(Plain-text document sources)
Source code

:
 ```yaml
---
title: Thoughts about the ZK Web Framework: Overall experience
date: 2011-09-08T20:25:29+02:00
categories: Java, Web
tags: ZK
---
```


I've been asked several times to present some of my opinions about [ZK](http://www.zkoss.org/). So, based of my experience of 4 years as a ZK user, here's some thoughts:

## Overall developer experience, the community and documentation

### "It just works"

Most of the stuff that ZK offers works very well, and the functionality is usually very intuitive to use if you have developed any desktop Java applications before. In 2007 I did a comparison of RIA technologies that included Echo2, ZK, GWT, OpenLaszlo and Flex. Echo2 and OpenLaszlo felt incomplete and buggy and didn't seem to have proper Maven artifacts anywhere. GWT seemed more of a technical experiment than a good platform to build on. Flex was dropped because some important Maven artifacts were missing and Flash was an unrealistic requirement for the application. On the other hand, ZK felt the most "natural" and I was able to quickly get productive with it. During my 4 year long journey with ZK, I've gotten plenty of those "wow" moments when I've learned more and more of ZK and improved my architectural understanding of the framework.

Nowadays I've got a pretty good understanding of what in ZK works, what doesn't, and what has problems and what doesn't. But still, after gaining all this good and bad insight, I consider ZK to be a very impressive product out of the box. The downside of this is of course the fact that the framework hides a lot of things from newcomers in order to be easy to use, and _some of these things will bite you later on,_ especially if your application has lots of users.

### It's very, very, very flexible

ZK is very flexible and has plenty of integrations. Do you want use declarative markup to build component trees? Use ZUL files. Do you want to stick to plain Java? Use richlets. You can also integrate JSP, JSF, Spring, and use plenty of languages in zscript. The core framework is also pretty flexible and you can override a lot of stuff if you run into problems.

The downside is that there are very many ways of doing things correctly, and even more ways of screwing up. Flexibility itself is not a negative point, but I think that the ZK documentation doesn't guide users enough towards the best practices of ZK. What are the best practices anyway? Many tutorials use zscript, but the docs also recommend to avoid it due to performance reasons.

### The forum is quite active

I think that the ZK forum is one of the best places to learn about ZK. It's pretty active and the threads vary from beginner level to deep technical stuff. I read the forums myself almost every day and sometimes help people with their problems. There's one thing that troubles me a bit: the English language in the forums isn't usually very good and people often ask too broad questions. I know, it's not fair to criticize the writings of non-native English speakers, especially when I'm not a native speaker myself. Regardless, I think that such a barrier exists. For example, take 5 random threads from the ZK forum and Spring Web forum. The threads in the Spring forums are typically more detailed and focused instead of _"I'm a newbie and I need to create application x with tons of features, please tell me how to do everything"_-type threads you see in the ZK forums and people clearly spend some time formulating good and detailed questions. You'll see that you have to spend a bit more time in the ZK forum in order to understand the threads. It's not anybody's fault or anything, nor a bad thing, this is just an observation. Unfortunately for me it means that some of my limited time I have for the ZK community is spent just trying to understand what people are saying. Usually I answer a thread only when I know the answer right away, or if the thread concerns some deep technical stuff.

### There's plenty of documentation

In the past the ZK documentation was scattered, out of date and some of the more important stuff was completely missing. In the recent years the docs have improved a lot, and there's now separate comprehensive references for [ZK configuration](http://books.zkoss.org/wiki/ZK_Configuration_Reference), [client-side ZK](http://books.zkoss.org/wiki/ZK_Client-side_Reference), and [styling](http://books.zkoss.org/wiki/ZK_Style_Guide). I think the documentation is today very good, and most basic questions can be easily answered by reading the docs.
---
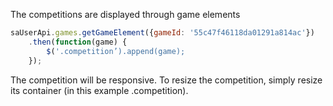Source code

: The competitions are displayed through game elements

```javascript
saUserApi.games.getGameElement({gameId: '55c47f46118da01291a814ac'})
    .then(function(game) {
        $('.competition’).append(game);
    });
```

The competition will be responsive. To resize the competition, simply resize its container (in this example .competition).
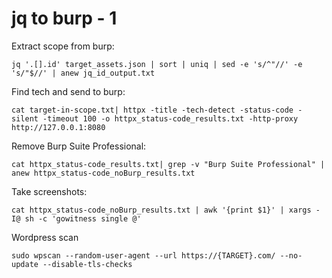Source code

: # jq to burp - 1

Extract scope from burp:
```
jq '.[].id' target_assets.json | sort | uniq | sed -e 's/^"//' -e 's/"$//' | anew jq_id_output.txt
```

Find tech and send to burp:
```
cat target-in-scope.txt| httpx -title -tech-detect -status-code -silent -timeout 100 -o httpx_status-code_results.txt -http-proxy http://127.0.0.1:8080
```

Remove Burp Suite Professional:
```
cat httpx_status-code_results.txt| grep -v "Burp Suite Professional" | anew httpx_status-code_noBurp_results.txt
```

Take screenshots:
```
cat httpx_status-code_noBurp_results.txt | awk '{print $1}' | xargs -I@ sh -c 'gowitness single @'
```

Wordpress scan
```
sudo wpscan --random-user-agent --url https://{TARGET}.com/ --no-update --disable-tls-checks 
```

ASSIGNED TASK:
Note each line of the entries that has "Overall" in it, and copy those lines.

OUTPUT:
title: Thoughts about the ZK Web Framework: Overall experience
## Overall developer experience, the community and documentation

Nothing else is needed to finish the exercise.